El Papa se niega a recibir a Salvini mientras mantenga su política migratoria

El Papa se niega a recibir a Salvini mientras mantenga su política migratoria

El Santo Padre ha hecho llegar un sencillo mensaje al ministro italiano del Interior, Matteo Salvini: no se reunirá con él en audiencia privada mientras no abra los puertos italianos a los ‘refugiados’.

 

Nunca en la historia reciente han estado tan tensas las relaciones entre la Curia y un gobernante del país que les rodea por todas partes, Italia. En las pasadas elecciones, Su Santidad mostró a las claras el lado del que caían sus simpatías políticas, y su decepción ante la victoria de la ‘extraña pareja’, Movimiento 5 Estrellas y Liga. Sobre todo esta segunda y la agresiva política antiinmigratoria de su líder y ministro del Interior, Matteo Salvini.

Aun así, sorprende saber que el Pontífice le ha hecho saber a Salvini, según informa Il Quotidiano, que no piensa recibirle en audiencia privada mientras mantenga su política de cerrar los puertos italianos a los barcos de ONGs que hacen las veces de servicios de ferry a los inmigrantes ilegales procedentes del Norte de África.

Que el Papa de todos los católicos no esté de acuerdo con un gobernante de un país católico no es nada insólito; lo es un poco más que lo transparente de forma tan clara, y más cuando ese país es Italia.
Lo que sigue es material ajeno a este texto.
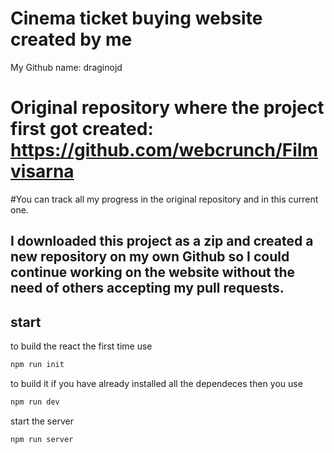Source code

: # Cinema ticket buying website created by me

My Github name: draginojd

# Original repository where the project first got created: https://github.com/webcrunch/Filmvisarna

#You can track all my progress in the original repository and in this current one.

## I downloaded this project as a zip and created a new repository on my own Github so I could continue working on the website without the need of others accepting my pull requests.

## start

to build the react the first time use

```js
npm run init
```

to build it if you have already installed all the dependeces then you use

```js
npm run dev
```

start the server
```js
npm run server
```
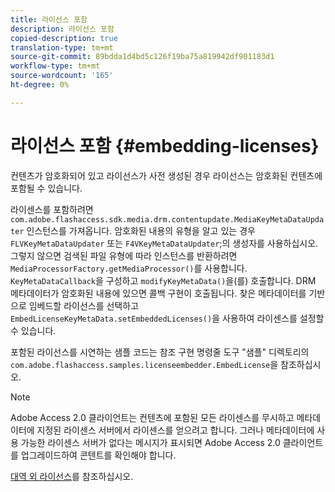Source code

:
```yaml
---
title: 라이선스 포함
description: 라이선스 포함
copied-description: true
translation-type: tm+mt
source-git-commit: 89bdda1d4bd5c126f19ba75a819942df901183d1
workflow-type: tm+mt
source-wordcount: '165'
ht-degree: 0%

---
```



# 라이선스 포함 {#embedding-licenses}

컨텐츠가 암호화되어 있고 라이선스가 사전 생성된 경우 라이선스는 암호화된 컨텐츠에 포함될 수 있습니다.

라이센스를 포함하려면 `com.adobe.flashaccess.sdk.media.drm.contentupdate.MediaKeyMetaDataUpdater` 인스턴스를 가져옵니다. 암호화된 내용의 유형을 알고 있는 경우 `FLVKeyMetaDataUpdater` 또는 `F4VKeyMetaDataUpdater`;의 생성자를 사용하십시오.그렇지 않으면 검색된 파일 유형에 따라 인스턴스를 반환하려면 `MediaProcessorFactory.getMediaProcessor()`를 사용합니다. `KeyMetaDataCallback`을 구성하고 `modifyKeyMetaData()`을(를) 호출합니다. DRM 메타데이터가 암호화된 내용에 있으면 콜백 구현이 호출됩니다. 찾은 메타데이터를 기반으로 임베드할 라이선스를 선택하고 `EmbedLicenseKeyMetaData.setEmbeddedLicenses()`을 사용하여 라이센스를 설정할 수 있습니다.

포함된 라이선스를 시연하는 샘플 코드는 참조 구현 명령줄 도구 &quot;샘플&quot; 디렉토리의 `com.adobe.flashaccess.samples.licenseembedder.EmbedLicense`을 참조하십시오.

>[!NOTE]
>
>Adobe Access 2.0 클라이언트는 컨텐츠에 포함된 모든 라이센스를 무시하고 메타데이터에 지정된 라이센스 서버에서 라이센스를 얻으려고 합니다. 그러나 메타데이터에 사용 가능한 라이센스 서버가 없다는 메시지가 표시되면 Adobe Access 2.0 클라이언트를 업그레이드하여 콘텐트를 확인해야 합니다.

[대역 외 라이선스](../../aaxs-protecting-content/content-introduction/packaging-options/content-out-of-band-licenses.md)를 참조하십시오.

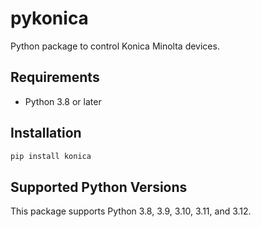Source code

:# pykonica
Python package to control Konica Minolta devices.

## Requirements

- Python 3.8 or later

## Installation

```bash
pip install konica
```

## Supported Python Versions

This package supports Python 3.8, 3.9, 3.10, 3.11, and 3.12.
Pero lo nunca visto es que se niegue a recibirlo. Porque si la razón para no hacerlo es que la política que aplica le parece mal, ¿significa eso que le parece bien la que aplicaban Fidel y Raúl Castro, con quienes se reunió con amplio despliegue de sonrisas? ¿Son sus reuniones con Evo Morales -que le regaló el infame crucifijo en forma de hoz y martillo- o Nicolás Maduro prueba de que está de acuerdo con sus políticas?
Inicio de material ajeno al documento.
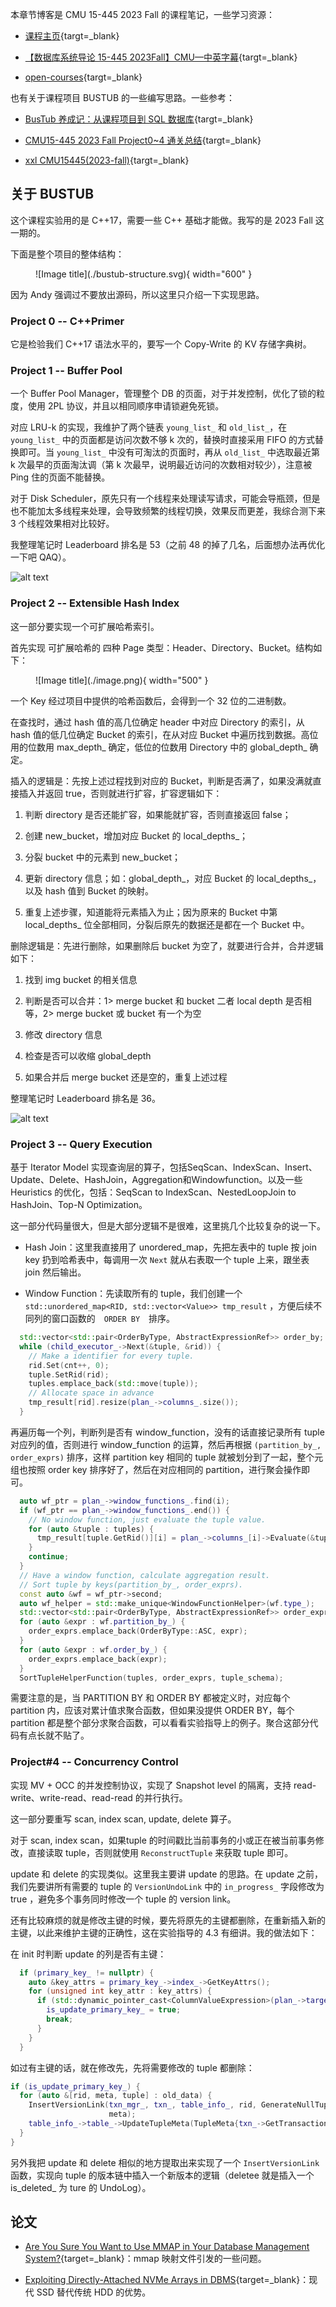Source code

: 

本章节博客是 CMU 15-445 2023 Fall 的课程笔记，一些学习资源：

- [课程主页](https://15445.courses.cs.cmu.edu/fall2023/){targt=_blank}

- [【数据库系统导论 15-445 2023Fall】CMU—中英字幕](https://www.bilibili.com/video/BV1Ex4y1p7bi?p=1&vd_source=0de771c86d90f02a6cab8152f6aa173f){targt=_blank}

- [open-courses](https://zhenghe.gitbook.io/open-courses/cmu-15-445-645-database-systems/relational-data-model){targt=_blank} 

也有关于课程项目 BUSTUB 的一些编写思路。一些参考：  

- [BusTub 养成记：从课程项目到 SQL 数据库](https://zhuanlan.zhihu.com/p/570917775){targt=_blank}


- [CMU15-445 2023 Fall Project0~4 通关总结](https://zhuanlan.zhihu.com/p/679980578){targt=_blank}

- [xxl CMU15445(2023-fall)](https://4ever-xxxl.github.io/categories/cmu154452023-fall/){targt=_blank}

## **关于 BUSTUB**

这个课程实验用的是 C++17，需要一些 C++ 基础才能做。我写的是 2023 Fall 这一期的。

下面是整个项目的整体结构：

<figure markdown="span">
  ![Image title](./bustub-structure.svg){ width="600" }
</figure>

因为 Andy 强调过不要放出源码，所以这里只介绍一下实现思路。

###  **Project 0 -- C++Primer**

它是检验我们 C++17 语法水平的，要写一个 Copy-Write 的 KV 存储字典树。

### **Project 1 -- Buffer Pool**

一个 Buffer Pool Manager，管理整个 DB 的页面，对于并发控制，优化了锁的粒度，使用 2PL 协议，并且以相同顺序申请锁避免死锁。

对应 LRU-k 的实现，我维护了两个链表 `young_list_` 和 `old_list_`，在 `young_list_` 中的页面都是访问次数不够 k 次的，替换时直接采用 FIFO 的方式替换即可。当 `young_list_` 中没有可淘汰的页面时，再从 `old_list_` 中选取最近第 k 次最早的页面淘汰调（第 k 次最早，说明最近访问的次数相对较少），注意被 Ping 住的页面不能替换。

对于 Disk Scheduler，原先只有一个线程来处理读写请求，可能会导瓶颈，但是也不能加太多线程来处理，会导致频繁的线程切换，效果反而更差，我综合测下来 3 个线程效果相对比较好。

我整理笔记时 Leaderboard 排名是 53（之前 48 的掉了几名，后面想办法再优化一下吧 QAQ）。

![alt text](image-1.png)

### **Project 2 -- Extensible Hash Index**

这一部分要实现一个可扩展哈希索引。

首先实现 可扩展哈希的 四种 Page 类型：Header、Directory、Bucket。结构如下：

<figure markdown="span">
  ![Image title](./image.png){ width="500" }
</figure>

一个 Key 经过项目中提供的哈希函数后，会得到一个 32 位的二进制数。

在查找时，通过 hash 值的高几位确定 header 中对应 Directory 的索引，从 hash 值的低几位确定 Bucket 的索引，在从对应 Bucket 中遍历找到数据。高位用的位数用 max_depth_ 确定，低位的位数用 Directory 中的 global_depth_ 确定。

插入的逻辑是：先按上述过程找到对应的 Bucket，判断是否满了，如果没满就直接插入并返回 true，否则就进行扩容，扩容逻辑如下：

  1. 判断 directory 是否还能扩容，如果能就扩容，否则直接返回 false；

  2. 创建 new_bucket，增加对应 Bucket 的 local_depths_；

  3. 分裂 bucket 中的元素到 new_bucket；

  4. 更新 directory 信息；如：global_depth_，对应 Bucket 的 local_depths_，以及 hash 值到 Bucket 的映射。

  5. 重复上述步骤，知道能将元素插入为止；因为原来的 Bucket 中第 local_depths_ 位全部相同，分裂后原先的数据还是都在一个 Bucket 中。

删除逻辑是：先进行删除，如果删除后 bucket 为空了，就要进行合并，合并逻辑如下：

  1. 找到 img bucket 的相关信息

  2. 判断是否可以合并：1> merge bucket 和 bucket 二者 local depth 是否相等，2> merge bucket 或 bucket 有一个为空

  3. 修改 directory 信息

  4. 检查是否可以收缩 global_depth

  5. 如果合并后 merge bucket 还是空的，重复上述过程

整理笔记时 Leaderboard 排名是 36。

![alt text](image-2.png)


### **Project 3 -- Query Execution**

基于 Iterator Model 实现查询层的算子，包括SeqScan、IndexScan、Insert、Update、Delete、HashJoin，Aggregation和Windowfunction。以及一些 Heuristics 的优化，包括：SeqScan to IndexScan、NestedLoopJoin to HashJoin、Top-N Optimization。

这一部分代码量很大，但是大部分逻辑不是很难，这里挑几个比较复杂的说一下。

- Hash Join：这里我直接用了 unordered_map，先把左表中的 tuple 按 join key 扔到哈希表中，每调用一次 `Next` 就从右表取一个 tuple 上来，跟坐表 join 然后输出。

- Window Function：先读取所有的 tuple，我们创建一个 `std::unordered_map<RID, std::vector<Value>> tmp_result` ，方便后续不同列的窗口函数的　`ORDER BY`　排序。

```cpp
  std::vector<std::pair<OrderByType, AbstractExpressionRef>> order_by;
  while (child_executor_->Next(&tuple, &rid)) {
    // Make a identifier for every tuple.
    rid.Set(cnt++, 0);
    tuple.SetRid(rid);
    tuples.emplace_back(std::move(tuple));
    // Allocate space in advance
    tmp_result[rid].resize(plan_->columns_.size());
  }
```

再遍历每一个列，判断列是否有 window_function，没有的话直接记录所有 tuple 对应列的值，否则进行 window_function 的运算，然后再根据 `(partition_by_, order_exprs)` 排序，这样 partition key 相同的 tuple 就被划分到了一起，整个元组也按照 order key 排序好了，然后在对应相同的 partition，进行聚会操作即可。

```cpp
  auto wf_ptr = plan_->window_functions_.find(i);
  if (wf_ptr == plan_->window_functions_.end()) {
    // No window function, just evaluate the tuple value.
    for (auto &tuple : tuples) {
      tmp_result[tuple.GetRid()][i] = plan_->columns_[i]->Evaluate(&tuple, tuple_schema);
    }
    continue;
  }
  // Have a window function, calculate aggregation result.
  // Sort tuple by keys(partition_by_, order_exprs).
  const auto &wf = wf_ptr->second;
  auto wf_helper = std::make_unique<WindowFunctionHelper>(wf.type_);
  std::vector<std::pair<OrderByType, AbstractExpressionRef>> order_exprs;
  for (auto &expr : wf.partition_by_) {
    order_exprs.emplace_back(OrderByType::ASC, expr);
  }
  for (auto &expr : wf.order_by_) {
    order_exprs.emplace_back(expr);
  }
  SortTupleHelperFunction(tuples, order_exprs, tuple_schema);
```

需要注意的是，当 PARTITION BY 和 ORDER BY 都被定义时，对应每个 partition 内，应该对累计值求聚合函数，但如果没提供 ORDER BY，每个 partition 都是整个部分求聚合函数，可以看看实验指导上的例子。聚合这部分代码有点长就不贴了。

### **Project#4 -- Concurrency Control**

实现 MV + OCC 的并发控制协议，实现了 Snapshot level 的隔离，支持 read-write、write-read、read-read 的并行执行。

这一部分要重写 scan, index scan, update, delete 算子。

对于 scan, index scan，如果tuple 的时间戳比当前事务的小或正在被当前事务修改，直接读取 tuple，否则就使用 `ReconstructTuple` 来获取 tuple 即可。

update 和 delete 的实现类似。这里我主要讲 update 的思路。在 update 之前，我们先要讲所有需要的 tuple 的 `VersionUndoLink` 中的 `in_progress_` 字段修改为 true ，避免多个事务同时修改一个 tuple 的 version link。

还有比较麻烦的就是修改主键的时候，要先将原先的主键都删除，在重新插入新的主键，以此来维护主键的正确性，这在实验指导的 4.3 有细讲。我的做法如下：

在 init 时判断 update 的列是否有主键：

```cpp
  if (primary_key_ != nullptr) {
    auto &key_attrs = primary_key_->index_->GetKeyAttrs();
    for (unsigned int key_attr : key_attrs) {
      if (std::dynamic_pointer_cast<ColumnValueExpression>(plan_->target_expressions_[key_attr]) == nullptr) {
        is_update_primary_key_ = true;
        break;
      }
    }
  }
```

如过有主键的话，就在修改先，先将需要修改的 tuple 都删除：

```cpp
if (is_update_primary_key_) {
  for (auto &[rid, meta, tuple] : old_data) {
    InsertVersionLink(txn_mgr_, txn_, table_info_, rid, GenerateNullTupleForSchema(&table_info_->schema_), tuple,
                      meta);
    table_info_->table_->UpdateTupleMeta(TupleMeta{txn_->GetTransactionTempTs(), true}, rid);
  }
}
```

另外我把 update 和 delete 相似的地方提取出来实现了一个 `InsertVersionLink` 函数，实现向 tuple 的版本链中插入一个新版本的逻辑（deletee 就是插入一个 is_deleted_ 为 ture 的 UndoLog）。


## **论文**

- [Are You Sure You Want to Use MMAP in Your Database Management System?](https://db.cs.cmu.edu/papers/2022/cidr2022-p13-crotty.pdf){target=_blank}：mmap 映射文件引发的一些问题。

- [Exploiting Directly-Attached NVMe Arrays in DBMS](https://www.cidrdb.org/cidr2020/papers/p16-haas-cidr20.pdf){target=_blank}：现代 SSD 替代传统 HDD 的优势。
La noticia ha saltado después de que se supiera que Salvini, católico confeso, está haciendo gestiones para reunirse con el Santo Padre y enterrar el hacha de guerra. Y del ‘niet’ papal puede interpretarse como una injerencia excepcional en la política italiana.
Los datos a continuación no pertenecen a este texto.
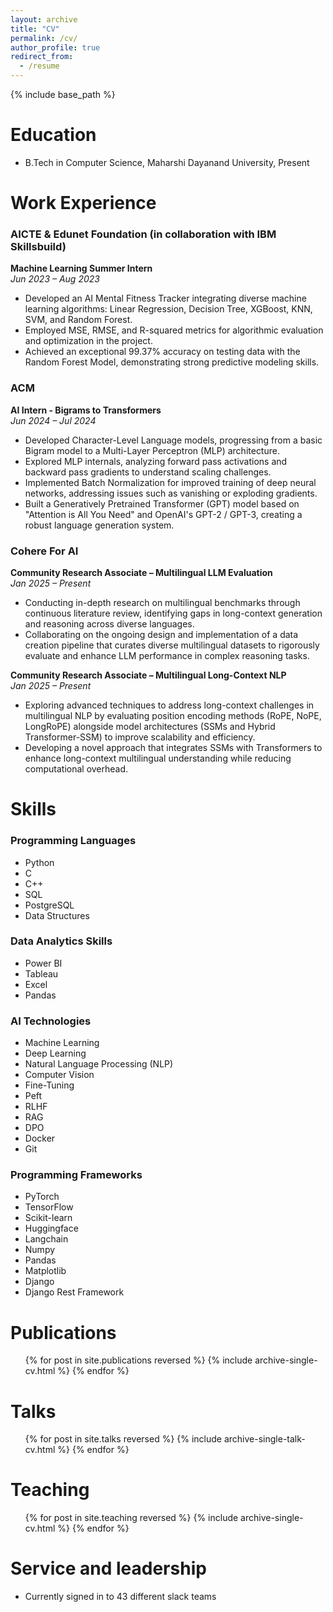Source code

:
 ```yaml
---
layout: archive
title: "CV"
permalink: /cv/
author_profile: true
redirect_from:
  - /resume
---
```


{% include base_path %}

Education
======
* B.Tech in Computer Science, Maharshi Dayanand University, Present  


Work Experience
======
### AICTE & Edunet Foundation (in collaboration with IBM Skillsbuild)
**Machine Learning Summer Intern**  
*Jun 2023 – Aug 2023*  
- Developed an AI Mental Fitness Tracker integrating diverse machine learning algorithms: Linear Regression, Decision Tree, XGBoost, KNN, SVM, and Random Forest.
- Employed MSE, RMSE, and R-squared metrics for algorithmic evaluation and optimization in the project.
- Achieved an exceptional 99.37% accuracy on testing data with the Random Forest Model, demonstrating strong predictive modeling skills.

### ACM
**AI Intern - Bigrams to Transformers**  
*Jun 2024 – Jul 2024*  
- Developed Character-Level Language models, progressing from a basic Bigram model to a Multi-Layer Perceptron (MLP) architecture.
- Explored MLP internals, analyzing forward pass activations and backward pass gradients to understand scaling challenges.
- Implemented Batch Normalization for improved training of deep neural networks, addressing issues such as vanishing or exploding gradients.
- Built a Generatively Pretrained Transformer (GPT) model based on "Attention is All You Need" and OpenAI's GPT-2 / GPT-3, creating a robust language generation system.

### Cohere For AI
**Community Research Associate – Multilingual LLM Evaluation**  
*Jan 2025 – Present*  
- Conducting in-depth research on multilingual benchmarks through continuous literature review, identifying gaps in long-context generation and reasoning across diverse languages.
- Collaborating on the ongoing design and implementation of a data creation pipeline that curates diverse multilingual datasets to rigorously evaluate and enhance LLM performance in complex reasoning tasks.

**Community Research Associate – Multilingual Long-Context NLP**  
*Jan 2025 – Present*  
- Exploring advanced techniques to address long-context challenges in multilingual NLP by evaluating position encoding methods (RoPE, NoPE, LongRoPE) alongside model architectures (SSMs and Hybrid Transformer-SSM) to improve scalability and efficiency.
- Developing a novel approach that integrates SSMs with Transformers to enhance long-context multilingual understanding while reducing computational overhead.



Skills
======
### Programming Languages
- Python
- C
- C++
- SQL
- PostgreSQL
- Data Structures

### Data Analytics Skills
- Power BI
- Tableau
- Excel
- Pandas

### AI Technologies
- Machine Learning
- Deep Learning
- Natural Language Processing (NLP)
- Computer Vision
- Fine-Tuning
- Peft
- RLHF
- RAG
- DPO
- Docker
- Git

### Programming Frameworks
- PyTorch
- TensorFlow
- Scikit-learn
- Huggingface
- Langchain
- Numpy
- Pandas
- Matplotlib
- Django
- Django Rest Framework

Publications
======
  <ul>{% for post in site.publications reversed %}
    {% include archive-single-cv.html %}
  {% endfor %}</ul>
  
Talks
======
  <ul>{% for post in site.talks reversed %}
    {% include archive-single-talk-cv.html  %}
  {% endfor %}</ul>
  
Teaching
======
  <ul>{% for post in site.teaching reversed %}
    {% include archive-single-cv.html %}
  {% endfor %}</ul>
  
Service and leadership
======
* Currently signed in to 43 different slack teams
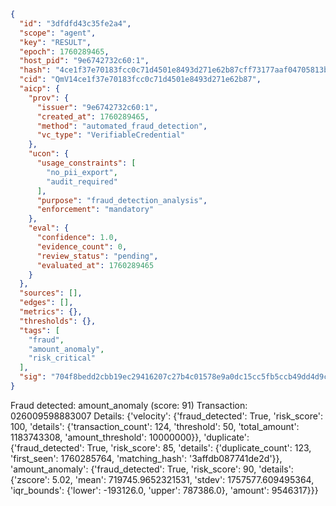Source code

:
 ```json
{
  "id": "3dfdfd43c35fe2a4",
  "scope": "agent",
  "key": "RESULT",
  "epoch": 1760289465,
  "host_pid": "9e6742732c60:1",
  "hash": "4ce1f37e70183fcc0c71d4501e8493d271e62b87cff73177aaf04705813b10ae",
  "cid": "QmV14ce1f37e70183fcc0c71d4501e8493d271e62b87",
  "aicp": {
    "prov": {
      "issuer": "9e6742732c60:1",
      "created_at": 1760289465,
      "method": "automated_fraud_detection",
      "vc_type": "VerifiableCredential"
    },
    "ucon": {
      "usage_constraints": [
        "no_pii_export",
        "audit_required"
      ],
      "purpose": "fraud_detection_analysis",
      "enforcement": "mandatory"
    },
    "eval": {
      "confidence": 1.0,
      "evidence_count": 0,
      "review_status": "pending",
      "evaluated_at": 1760289465
    }
  },
  "sources": [],
  "edges": [],
  "metrics": {},
  "thresholds": {},
  "tags": [
    "fraud",
    "amount_anomaly",
    "risk_critical"
  ],
  "sig": "704f8bedd2cbb19ec29416207c27b4c01578e9a0dc15cc5fb5ccb49dd4d9c610"
}
```

Fraud detected: amount_anomaly (score: 91)
Transaction: 026009598883007
Details: {'velocity': {'fraud_detected': True, 'risk_score': 100, 'details': {'transaction_count': 124, 'threshold': 50, 'total_amount': 1183743308, 'amount_threshold': 10000000}}, 'duplicate': {'fraud_detected': True, 'risk_score': 85, 'details': {'duplicate_count': 123, 'first_seen': 1760285764, 'matching_hash': '3affdb087741de2d'}}, 'amount_anomaly': {'fraud_detected': True, 'risk_score': 90, 'details': {'zscore': 5.02, 'mean': 719745.9652321531, 'stdev': 1757577.609495364, 'iqr_bounds': {'lower': -193126.0, 'upper': 787386.0}, 'amount': 9546317}}}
La Conferencia Episcopal Italiana sigue en esto al Papa, si acaso con mayor virulencia, que se diría que no hay nada como descentralizar la Iglesia, crear una ‘Iglesia sinodal’, para que todos marquen el paso.

El problema no es solo que la negativa papal pueda verse como una injerencia, o incluso como una declaración de que el Papa no está por encima de la política y de simpatías o antipatías personales, sino que la política de Salvini es hoy bastante más popular que tras las elecciones, y que la Liga es precisamente el partido italiano en el que mayor es la proporción de votantes católicos.